Na volta estafante de ônibus para a minha casa, fiz o mesmo percurso que faço religiosamente todos os dias de semana. Desci do ônibus num ponto que fica logo na frente da minha rua (é uma questão de 20 passos). A minha rua tem segurança, não só no sentido figurado por ser uma rua sempre cheia e estar sempre iluminada, alem de ser fechada - não tem saída, só a mesma que é entrada, e uns "caras" teoricamente preparados para afastar o perigo que nos ronda. Como todos os dias cheguei as 22 e alguma coisa e fui subindo pra casa. O mais intrigante é que curiosamente a rua (que sempre está cheia de casais, pessoas caminhando e crianças brincando) estava completamente vazia, parecia que eu chegava de madrugada.

Uns 100 metros mais e eu estava em casa, mas fui abordado por 2 motos com 4 pessoas. Os dois caronas desceram. Minha primeira reação foi de cumprimentá-los porque (eu não sei ao certo, mas achei que mesmo de capacete) me pareciam familiares aqueles olhos. Não era o que eu (inocentemente) achava.

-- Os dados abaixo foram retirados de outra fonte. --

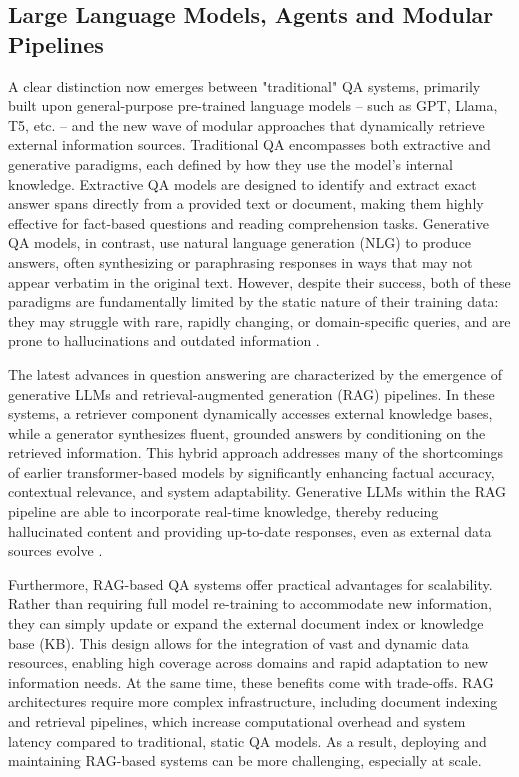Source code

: \begin{spacing}{1.5}
\section{Large Language Models, Agents and Modular Pipelines}\label{sec:llm-agents}
A clear distinction now emerges between "traditional" QA systems, primarily built upon general-purpose pre-trained language models -- such as GPT, Llama, T5, etc. -- and the new wave of modular approaches that dynamically retrieve external information sources. Traditional QA encompasses both extractive and generative paradigms, each defined by how they use the model’s internal knowledge. Extractive QA models are designed to identify and extract exact answer spans directly from a provided text or document, making them highly effective for fact-based questions and reading comprehension tasks. Generative QA models, in contrast, use natural language generation (NLG) to produce answers, often synthesizing or paraphrasing responses in ways that may not appear verbatim in the original text. However, despite their success, both of these paradigms are fundamentally limited by the static nature of their training data: they may struggle with rare, rapidly changing, or domain-specific queries, and are prone to hallucinations and outdated information \citep{farea_understanding_2025}.

The latest advances in question answering are characterized by the emergence of generative LLMs and retrieval-augmented generation (RAG) pipelines. In these systems, a retriever component dynamically accesses external knowledge bases, while a generator synthesizes fluent, grounded answers by conditioning on the retrieved information. This hybrid approach addresses many of the shortcomings of earlier transformer-based models by significantly enhancing factual accuracy, contextual relevance, and system adaptability. Generative LLMs within the RAG pipeline are able to incorporate real-time knowledge, thereby reducing hallucinated content and providing up-to-date responses, even as external data sources evolve \citep{yue_survey_2025,lewis_retrieval-augmented_2020}. 

Furthermore, RAG-based QA systems offer practical advantages for scalability. Rather than requiring full model re-training to accommodate new information, they can simply update or expand the external document index or knowledge base (KB). This design allows for the integration of vast and dynamic data resources, enabling high coverage across domains and rapid adaptation to new information needs. At the same time, these benefits come with trade-offs. RAG architectures require more complex infrastructure, including document indexing and retrieval pipelines, which increase computational overhead and system latency compared to traditional, static QA models. As a result, deploying and maintaining RAG-based systems can be more challenging, especially at scale.


\end{spacing}
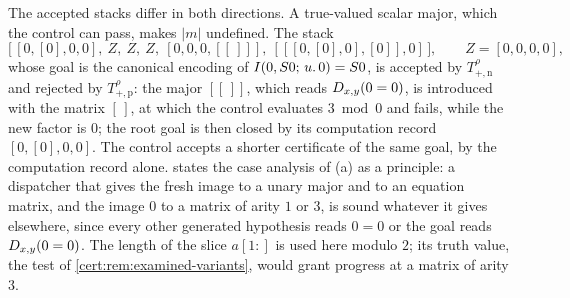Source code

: The accepted stacks differ in both directions. A true-valued scalar major, which the
control can pass, makes $\lvert m\rvert$ undefined. The stack
\[
\bigl[\,[0,[0],0,0],\ Z,\ Z,\ Z,\ [0,0,0,[[\,]]],\ [[[0,[0],0],[0]],0]\,\bigr],
\qquad Z=[0,0,0,0],
\]
whose goal is the canonical encoding of $\It{0}{\Suc 0}{u}{0}=\Suc 0$, is accepted
by $T^{\rho}_{+,\mathrm n}$ and rejected by $T^{\rho}_{+,\mathrm p}$: the major
$[[\,]]$, which reads $\D{x}{y}(0=0)$, is introduced with the matrix $[\,]$, at which the
control evaluates $3\bmod 0$ and fails, while the new factor is $0$; the root goal is
then closed by its computation record $[0,[0],0,0]$. The control accepts a shorter
certificate of the same goal, by the computation record alone. 
states the case analysis of (a) as a principle: a dispatcher that gives the fresh
image to a unary major and to an equation matrix, and the image $0$ to a matrix of
arity $1$ or $3$, is sound whatever it gives elsewhere, since every other generated
hypothesis reads $0=0$ or the goal reads $\D{x}{y}(0=0)$. The length of the slice
$a[1{:}]$ is used here modulo $2$; its truth value, the test of
\cref{cert:rem:examined-variants}, would grant progress at a matrix of arity $3$.


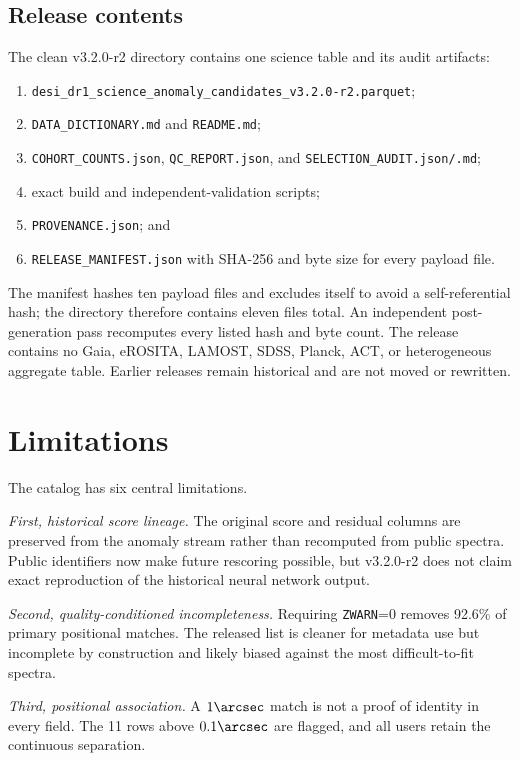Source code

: \documentclass[twocolumn]{aastex701}
\newcommand{\releaseVersion}{v3.2.0-r2}
\begin{document}
\subsection{Release contents}\label{sec:release}

The clean \releaseVersion{} directory contains one science table and its audit artifacts:
\begin{enumerate}
\item \nolinkurl{desi_dr1_science_anomaly_candidates_v3.2.0-r2.parquet};
\item \texttt{DATA\_DICTIONARY.md} and \texttt{README.md};
\item \texttt{COHORT\_COUNTS.json}, \texttt{QC\_REPORT.json}, and
\texttt{SELECTION\_AUDIT.json/.md};
\item exact build and independent-validation scripts;
\item \texttt{PROVENANCE.json}; and
\item \texttt{RELEASE\_MANIFEST.json} with SHA-256 and byte size for every payload file.
\end{enumerate}
The manifest hashes ten payload files and excludes itself to avoid a self-referential hash;
the directory therefore contains eleven files total.  An independent post-generation
pass recomputes every listed hash and byte count.  The release contains no Gaia, eROSITA, LAMOST,
SDSS, Planck, ACT, or heterogeneous aggregate table.  Earlier releases remain historical and are
not moved or rewritten.

\section{Limitations}\label{sec:limitations}

The catalog has six central limitations.

\textit{First, historical score lineage.}  The original score and residual columns are preserved
from the anomaly stream rather than recomputed from public spectra.  Public identifiers now make
future rescoring possible, but \releaseVersion{} does not claim exact reproduction of the historical neural
network output.

\textit{Second, quality-conditioned incompleteness.}  Requiring \texttt{ZWARN}=0 removes 92.6\%
of primary positional matches.  The released list is cleaner for metadata use but incomplete by
construction and likely biased against the most difficult-to-fit spectra.

\textit{Third, positional association.}  A $1\arcsec$ match is not a proof of identity in every
field.  The 11 rows above $0.1\arcsec$ are flagged, and all users retain the continuous separation.
\end{document}
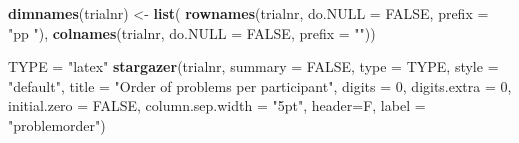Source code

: \documentclass[11pt,,]{article}
\newenvironment{Shaded}{\begin{snugshade}}{\end{snugshade}}
\newcommand{\KeywordTok}[1]{\textcolor[rgb]{0.13,0.29,0.53}{\textbf{{#1}}}}
\newcommand{\DataTypeTok}[1]{\textcolor[rgb]{0.13,0.29,0.53}{{#1}}}
\newcommand{\DecValTok}[1]{\textcolor[rgb]{0.00,0.00,0.81}{{#1}}}
\newcommand{\StringTok}[1]{\textcolor[rgb]{0.31,0.60,0.02}{{#1}}}
\newcommand{\OtherTok}[1]{\textcolor[rgb]{0.56,0.35,0.01}{{#1}}}
\newcommand{\NormalTok}[1]{{#1}}
\begin{document}
\begin{Shaded}
\begin{Highlighting}[]
\KeywordTok{dimnames}\NormalTok{(trialnr) <-}\StringTok{ }\KeywordTok{list}\NormalTok{(}
  \KeywordTok{rownames}\NormalTok{(trialnr, }\DataTypeTok{do.NULL =} \OtherTok{FALSE}\NormalTok{, }\DataTypeTok{prefix =} \StringTok{"pp "}\NormalTok{),}
  \KeywordTok{colnames}\NormalTok{(trialnr, }\DataTypeTok{do.NULL =} \OtherTok{FALSE}\NormalTok{, }\DataTypeTok{prefix =} \StringTok{""}\NormalTok{))}

\NormalTok{TYPE =}\StringTok{ "latex"}
\KeywordTok{stargazer}\NormalTok{(trialnr, }
          \DataTypeTok{summary =} \OtherTok{FALSE}\NormalTok{,}
          \DataTypeTok{type =} \NormalTok{TYPE, }\DataTypeTok{style =} \StringTok{"default"}\NormalTok{,}
          \DataTypeTok{title =} \StringTok{"Order of problems per participant"}\NormalTok{,}
          \DataTypeTok{digits =} \DecValTok{0}\NormalTok{, }\DataTypeTok{digits.extra =} \DecValTok{0}\NormalTok{, }\DataTypeTok{initial.zero =} \OtherTok{FALSE}\NormalTok{,}
          \DataTypeTok{column.sep.width =} \StringTok{"5pt"}\NormalTok{, }\DataTypeTok{header=}\NormalTok{F,}
          \DataTypeTok{label =} \StringTok{"problemorder"}\NormalTok{)}
\end{Highlighting}
\end{Shaded}
\end{document}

O primeiro arrancou os fones (do meu MP4) do meu ouvido, enquanto o outro me apontava uma arma, foi então que eu me dei conta que estava sendo assaltado.

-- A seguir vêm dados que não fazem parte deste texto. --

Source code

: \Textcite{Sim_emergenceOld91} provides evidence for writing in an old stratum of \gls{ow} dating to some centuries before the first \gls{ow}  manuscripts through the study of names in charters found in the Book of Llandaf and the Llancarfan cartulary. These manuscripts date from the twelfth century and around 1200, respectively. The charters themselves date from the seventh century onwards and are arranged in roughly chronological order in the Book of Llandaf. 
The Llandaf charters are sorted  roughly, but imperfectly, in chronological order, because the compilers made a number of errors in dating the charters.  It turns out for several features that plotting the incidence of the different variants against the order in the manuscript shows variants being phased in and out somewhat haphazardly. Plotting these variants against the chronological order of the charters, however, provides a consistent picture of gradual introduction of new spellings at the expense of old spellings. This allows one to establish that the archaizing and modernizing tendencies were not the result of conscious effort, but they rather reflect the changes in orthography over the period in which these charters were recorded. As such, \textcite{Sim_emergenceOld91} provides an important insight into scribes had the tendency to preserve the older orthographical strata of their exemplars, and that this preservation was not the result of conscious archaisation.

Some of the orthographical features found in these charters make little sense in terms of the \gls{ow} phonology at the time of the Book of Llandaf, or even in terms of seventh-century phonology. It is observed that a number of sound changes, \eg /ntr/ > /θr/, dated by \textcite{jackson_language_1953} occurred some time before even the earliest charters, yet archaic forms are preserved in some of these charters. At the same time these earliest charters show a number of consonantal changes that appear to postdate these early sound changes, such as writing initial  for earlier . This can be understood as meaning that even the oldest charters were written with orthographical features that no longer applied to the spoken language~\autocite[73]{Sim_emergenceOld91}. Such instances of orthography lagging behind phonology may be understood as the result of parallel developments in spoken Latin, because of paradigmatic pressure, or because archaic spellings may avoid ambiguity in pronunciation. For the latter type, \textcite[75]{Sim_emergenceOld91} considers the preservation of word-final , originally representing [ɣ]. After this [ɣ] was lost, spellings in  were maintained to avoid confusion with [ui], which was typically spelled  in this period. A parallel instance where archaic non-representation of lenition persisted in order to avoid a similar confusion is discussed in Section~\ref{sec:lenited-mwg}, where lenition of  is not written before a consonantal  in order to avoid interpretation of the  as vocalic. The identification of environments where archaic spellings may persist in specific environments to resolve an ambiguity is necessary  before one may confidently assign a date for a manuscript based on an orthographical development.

Retiraram meu MP4, pediram meu celular, eu disse que não tinha (eu estava com uma camisa de um time de futebol que cobria o bolso onde ele estava), o que teoricamente não estava armado apontou para o bolso aonde estava o celular e falou: "Esta ai nesse seu bolso, passa logo pra não levar um tiro..." ai já viu né?... e ainda falou: "passa a prata", e eu respondi meio atordoado "não é prata não mané, prata brilha mais, isso é aço". Admito que não foi uma boa resposta, mas minha maior besteira ainda estava por vir.

Então o que estava com a arma me mandou passar a carteira, e eu idiotamente disse que ele era muito "quexudo" (perdi uma boa oportunidade de ficar calado e evitar maiores problemas). O que estava sem a arma tentou pegar minha carteira no meu bolso que estava próximo ao joelho, e eu o empurrei, ele me deu um chute na costela que posteriormente me rendeu falta de ar, e eu retribui com um soco (teoricamente no rosto, que doeria mais nele do que em mim se ele não estivesse de capacete). Resultado: Alem do chute na costela e da mão doendo levei uma coronhada, que não sangrou, mas não é a melhor sensação do mundo.

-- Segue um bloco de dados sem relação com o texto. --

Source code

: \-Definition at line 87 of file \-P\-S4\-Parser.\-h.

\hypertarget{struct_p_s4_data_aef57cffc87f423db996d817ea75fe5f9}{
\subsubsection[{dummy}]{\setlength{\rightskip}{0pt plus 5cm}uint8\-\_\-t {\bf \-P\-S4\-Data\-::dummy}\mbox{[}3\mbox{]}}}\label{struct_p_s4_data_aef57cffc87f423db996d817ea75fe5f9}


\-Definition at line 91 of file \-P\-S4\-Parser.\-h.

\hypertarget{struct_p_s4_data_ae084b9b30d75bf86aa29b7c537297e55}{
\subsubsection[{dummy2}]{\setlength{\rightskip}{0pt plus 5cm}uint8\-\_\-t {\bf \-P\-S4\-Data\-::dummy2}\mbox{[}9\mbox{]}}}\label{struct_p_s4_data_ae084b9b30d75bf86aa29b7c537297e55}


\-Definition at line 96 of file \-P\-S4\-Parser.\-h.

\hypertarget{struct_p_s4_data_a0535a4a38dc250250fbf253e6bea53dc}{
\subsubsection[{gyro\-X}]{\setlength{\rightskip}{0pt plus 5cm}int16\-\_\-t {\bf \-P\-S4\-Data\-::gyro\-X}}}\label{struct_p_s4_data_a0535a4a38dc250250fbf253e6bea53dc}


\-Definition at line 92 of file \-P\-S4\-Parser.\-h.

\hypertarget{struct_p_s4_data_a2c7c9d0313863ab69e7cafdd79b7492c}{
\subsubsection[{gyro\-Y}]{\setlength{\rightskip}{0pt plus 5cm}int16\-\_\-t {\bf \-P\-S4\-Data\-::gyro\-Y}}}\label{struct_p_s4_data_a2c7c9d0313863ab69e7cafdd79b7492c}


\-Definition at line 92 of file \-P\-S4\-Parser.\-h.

Apos uns 30 longos segundos (talvez os mais longos de minha vida que poderia ter terminado ali), eles subiram nas motos e desceram a rua. Novamente idiotamente eu corri atrás deles gritando "ladrão" e assobiando muito alto para que o segurança que estava sentado na portaria da entrada da rua tomasse alguma providencia (tendo em vista que ele estava na frete dos sujeitos e a uns 60 metros de mim). Parado estava, parado ficou. E quando perguntei a ele o porque dele não ter feito nada, ele simplesmente me perguntou: "Você queria que eu fizesse o que??".

Fui a delegacia prestar queixa, o delegado não estava, teve que socorrer a filha (o que não e nenhuma novidade no Brasil, afinal quem trabalha nesses horários "escrotos" são os piões. Quem tem "bala na agulha" esta em casa socorrendo a filha). B.O. feito voltei pra casa, sabia que não ia dar em nada, afinal a polícia serve pra te mostrar o porque você não deve pegar uma arma e lutar contra o governo, e não pra te proteger.

Aparelho repressivo do estado. Ah minhas aulas...

Em minha cabeça só fica um questionamento...

A segurança pública é uma piada, a particular não existe, o que o povo vai ter que fazer pra se proteger do próprio povo?

Ou essa é a real tática do governo? Deixar a população se eliminar enquanto esvaziam os cofres públicos.